Fonte: Laboratório do Manuscrito Escolar.
Figura 1 - Mídias utilizadas pelo Sistema Ramos para a captura dos dados
Um aspecto importante a ser mencionado se refere à saída da equipe do ambiente, após serem instalados todos os equipamentos. Como aponta Calil ( 2020b ), um procedimento simples, mas que “evita que os alunos façam contato visual com os pesquisadores, passando a interagir com eles, fazendo perguntas sobre o que estão escrevendo ou pedindo ajuda para resolver problemas ou dúvidas diversas” (Calil, 2020a , p. 9). Esse procedimento é realizado com a finalidade de preservar, ao máximo, o ambiente ecológico da sala de aula.
Todo o processo de coleta dos dados segue as seguintes etapas: momento 1, organização da sala de aula , organizam-se as mesas dos alunos, instalam-se os equipamentos; momento 2, apresentação da proposta , neste momento permanecem em sala de aula apenas a professora, que apresenta a tarefa a ser realizada, e os alunos; momento 3, combinação , após a orientação da educadora sobre a atividade, as duplas têm um tempo para discutirem sobre o que vão escrever; momento 4, linearização e inscrição , após combinarem, os alunos têm acesso à folha de papel e à smartpen e iniciam a escritura do texto; momento 5, leitura e revisão , após a composição, os alunos são instruídos a lerem o texto e fazerem as devidas correções, quando acharem necessário; momento 6, desenho , após entregarem o manuscrito à professora, os alunos podem desenhar livremente.
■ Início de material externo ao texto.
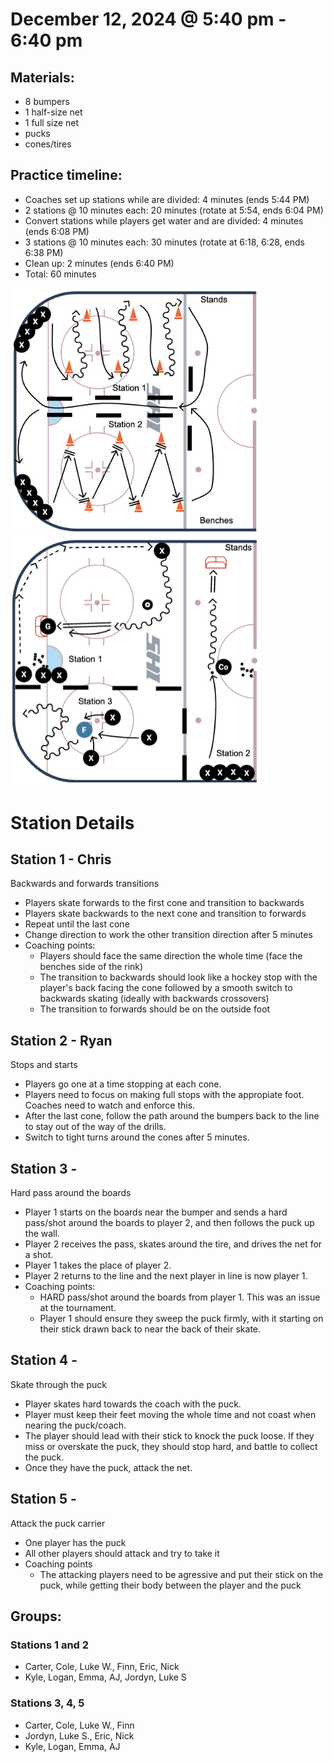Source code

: # December 12, 2024 @ 5:40 pm - 6:40 pm

## Materials:
- 8 bumpers
- 1 half-size net
- 1 full size net
- pucks
- cones/tires

## Practice timeline:
- Coaches set up stations while are divided: 4 minutes (ends 5:44 PM)
- 2 stations @ 10 minutes each: 20 minutes (rotate at 5:54, ends 6:04 PM)
- Convert stations while players get water and are divided: 4 minutes (ends 6:08 PM)
- 3 stations @ 10 minutes each: 30 minutes (rotate at 6:18, 6:28, ends 6:38 PM)
- Clean up: 2 minutes (ends 6:40 PM)
- Total: 60 minutes

<img src="https://github.com/salter14/hockey/blob/main/drill_diagrams/Practice_layout_20241127_pt1.png" alt="alt" width="400px"> <img src="https://github.com/salter14/hockey/blob/main/drill_diagrams/Practice_layout_20241212.png" alt="alt" width="400px">

# Station Details

## Station 1 - Chris
Backwards and forwards transitions
- Players skate forwards to the first cone and transition to backwards
- Players skate backwards to the next cone and transition to forwards
- Repeat until the last cone
- Change direction to work the other transition direction after 5 minutes
- Coaching points: 
  - Players should face the same direction the whole time (face the benches side of the rink)
  - The transition to backwards should look like a hockey stop with the player's back facing the cone followed by a smooth switch to backwards skating (ideally with backwards crossovers)
  - The transition to forwards should be on the outside foot

## Station 2 - Ryan
Stops and starts
- Players go one at a time stopping at each cone.
- Players need to focus on making full stops with the appropiate foot. Coaches need to watch and enforce this.
- After the last cone, follow the path around the bumpers back to the line to stay out of the way of the drills.
- Switch to tight turns around the cones after 5 minutes.

## Station 3 - 
Hard pass around the boards
- Player 1 starts on the boards near the bumper and sends a hard pass/shot around the boards to player 2, and then follows the puck up the wall.
- Player 2 receives the pass, skates around the tire, and drives the net for a shot.
- Player 1 takes the place of player 2.
- Player 2 returns to the line and the next player in line is now player 1.
- Coaching points:
  - HARD pass/shot around the boards from player 1. This was an issue at the tournament.
  - Player 1 should ensure they sweep the puck firmly, with it starting on their stick drawn back to near the back of their skate.

## Station 4 - 
Skate through the puck
- Player skates hard towards the coach with the puck.
- Player must keep their feet moving the whole time and not coast when nearing the puck/coach.
- The player should lead with their stick to knock the puck loose. If they miss or overskate the puck, they should stop hard, and battle to collect the puck.
- Once they have the puck, attack the net.

## Station 5 - 
Attack the puck carrier
- One player has the puck
- All other players should attack and try to take it
- Coaching points
  - The attacking players need to be agressive and put their stick on the puck, while getting their body between the player and the puck


## Groups:
### Stations 1 and 2
- Carter, Cole, Luke W., Finn, Eric, Nick
- Kyle, Logan, Emma, AJ, Jordyn, Luke S

### Stations 3, 4, 5
- Carter, Cole, Luke W., Finn
- Jordyn, Luke S., Eric, Nick
- Kyle, Logan, Emma, AJ

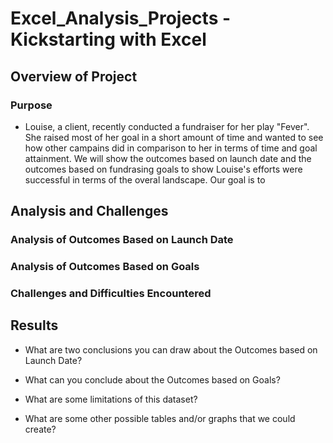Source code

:# Excel_Analysis_Projects - Kickstarting with Excel

## Overview of Project
### Purpose
   - Louise, a client, recently conducted a fundraiser for her play "Fever". She raised most of her goal in a short amount of time and wanted to see how other campains did in comparison to her in terms of time and goal attainment. We will show the outcomes based on launch date and the outcomes based on fundrasing goals to show Louise's efforts were successful in terms of the overal landscape. Our goal is to


## Analysis and Challenges

### Analysis of Outcomes Based on Launch Date

### Analysis of Outcomes Based on Goals

### Challenges and Difficulties Encountered

## Results

- What are two conclusions you can draw about the Outcomes based on Launch Date?

- What can you conclude about the Outcomes based on Goals?

- What are some limitations of this dataset?

- What are some other possible tables and/or graphs that we could create?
A dupla A e L (6 anos de idade), estudantes do 1º do Ensino Fundamental de uma escola particular da cidade Maceió, Alagoas, produziram um total de 10 processos de escritura. As coletas foram realizadas durante a execução do projeto didático “Histórias Encantadas”, no ano de 2013, sob autorização da escola e responsáveis pelos alunos envolvidos. Ao longo de seu desenvolvimento, o projeto apresentou propostas de leitura, interpretação e produção textual, sendo as duas primeiras destinadas à imersão no gênero textual proposto e criação da interação, familiarização com as propostas, entre outros fatores importantes para o processo de criação textual dos alunos. Foram lidos pela professora muitos contos de fadas.
Para este estudo, selecionou-se o 10º processo de escritura das alunas, cujo produto, o manuscrito escolar, é a história Os três coelhinhos –, coletado no dia 22 de novembro de 2013, final do segundo semestre do ano letivo 6 . O tempo de duração da coleta foi de 1:51:02. Para análise, considerou-se desde os primeiros segundos, quando a câmera foi ligada – ou seja, antes mesmo da atividade ter início –, até o momento de finalização do manuscrito, no tempo exato de 1:16:25. A escolha deste processo de escritura se deu pelo fato de que, essa produção textual foi escrita pela díade, sem sugestão da professora de título, tema ou personagem. Além disso, o processo de escritura é estabelecido com o apoio de importantes relações associativas visuais.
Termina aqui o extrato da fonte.